CHAPITRE XIV

Morgan tourna la tête en entendant l'aboiement rauque d'une carabine. C'était Slaughter qui avait tiré en tenant l'arme au-dessus de la tête de son cheval. Mais l'animal effrayé par la détonation, baissa l'encolure en se mettant à ruer. Le cavalier laissa échapper son arme et s'agrippa des deux mains au pommeau de sa selle. Le cheval rua une seconde fois. L'homme, obligé de lâcher prise, fut désarçonné, projeté en l'air, et alla retomber lourdement sur le sol.

Morgan savait bien que cet incident ne mettrait pas un terme à ses ennuis, mais la chute de Slaughter lui permettrait tout de même de gagner un peu de terrain. Devant lui, il apercevait Curt Grego qui, courbé sur l'encolure de son cheval, continuait à fuir.

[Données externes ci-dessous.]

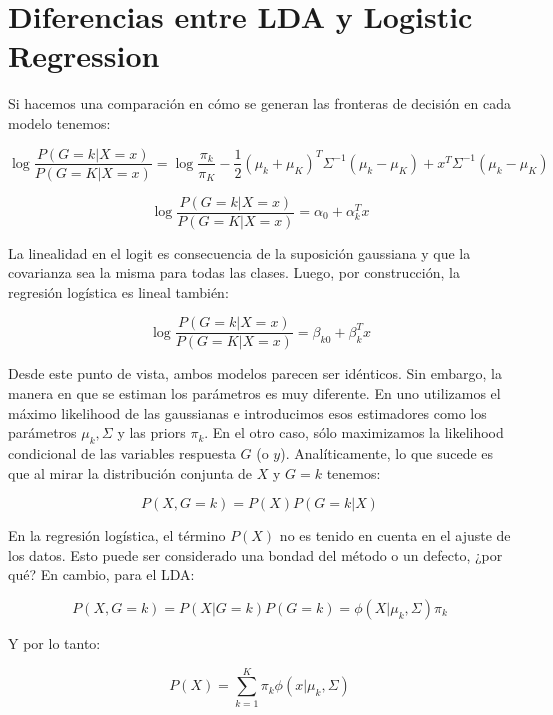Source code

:\documentclass[aps,onecolumn,12pt,notitlepage]{revtex4-1}
\begin{document}
\section*{Diferencias entre LDA y Logistic Regression}

Si hacemos una comparación en cómo se generan las fronteras de decisión en cada modelo tenemos:

\begin{equation}
\log \frac{P(G=k|X=x)}{P(G=K|X=x)} = \log \frac{\pi_{k}}{\pi_{K}} - \frac{1}{2}(\mu_{k}+\mu_{K})^{T}\Sigma^{-1}(\mu_{k}- \mu_{K}) + x^{T}\Sigma^{-1}(\mu_{k}-\mu_{K})
\end{equation}

\begin{equation}
\log \frac{P(G=k|X=x)}{P(G=K|X=x)} = \alpha_{0} + \alpha_{k}^{T}x
\end{equation}

La linealidad en el logit es consecuencia de la suposición gaussiana y que la covarianza sea la misma para todas las clases. Luego, por construcción, la regresión logística es lineal también:

\begin{equation}
\log \frac{P(G=k|X=x)}{P(G=K|X=x)}  = \beta_{k0} + \beta_{k}^{T}x
\end{equation}

Desde este punto de vista, ambos modelos parecen ser idénticos. Sin embargo, la manera en que se estiman los parámetros es muy diferente. En uno utilizamos el máximo likelihood de las gaussianas e introducimos esos estimadores como los parámetros $\mu_{k},\Sigma$ y las priors $\pi_{k}$. En el otro caso, sólo maximizamos la likelihood condicional de las variables respuesta $G$ (o $y$). Analíticamente, lo que sucede es que al mirar la distribución conjunta de $X$ y $G=k$ tenemos:

\begin{equation}
P(X,G=k) = P(X)P(G=k|X)
\end{equation}

En la regresión logística, el término $P(X)$ no es tenido en cuenta en el ajuste de los datos. Esto puede ser considerado una bondad del método o un defecto, ¿por qué? En cambio, para el LDA:

\begin{equation}
P(X,G=k) = P(X|G = k)P(G=k) = \phi(X|\mu_{k},\Sigma) \pi_{k}
\end{equation}

Y por lo tanto:

\begin{equation}
P(X) = \sum_{k=1}^{K} \pi_{k} \phi(x|\mu_{k},\Sigma)
\end{equation}
\end{document}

Un vent glacial fouettait maintenant le visage de Morgan. Il leva les yeux. Les nuages, de plus en plus denses, semblaient se rapprocher du sol à une vitesse vertigineuse, et il souhaitait qu'il se mît à neiger. Une bonne rafale refroidirait peut-être toutes ces têtes chaudes qui composaient le détachement. Il pensait bien atteindre la ville sans encombre, mais il doutait de pouvoir y arriver plus de cinq minutes avant le gros de la troupe. Pour le moment, il lui fallait oublier Curt, l'essentiel étant de conduire Jerome jusqu'à la prison où il se trouverait en sécurité, hors d'atteinte des fureurs de la foule déchaînée.

Soudain, son cheval enfonça un pied dans un trou de marmotte, trébucha et tomba sur les genoux. Mais l'animal, en cherchant à se relever, le projeta en avant. Passant par-dessus l'encolure, il alla s'écraser sur la pente où il se mit à rouler, perdant sa carabine et son chapeau. Il réussit enfin à freiner sa chute et à s'arrêter, le souffle coupé. Il se redressa péniblement sur les mains et les genoux et chercha des yeux sa carabine. Il l'aperçut enfin et parvint à se remettre sur pied pour aller la récupérer d'un pas chancelant.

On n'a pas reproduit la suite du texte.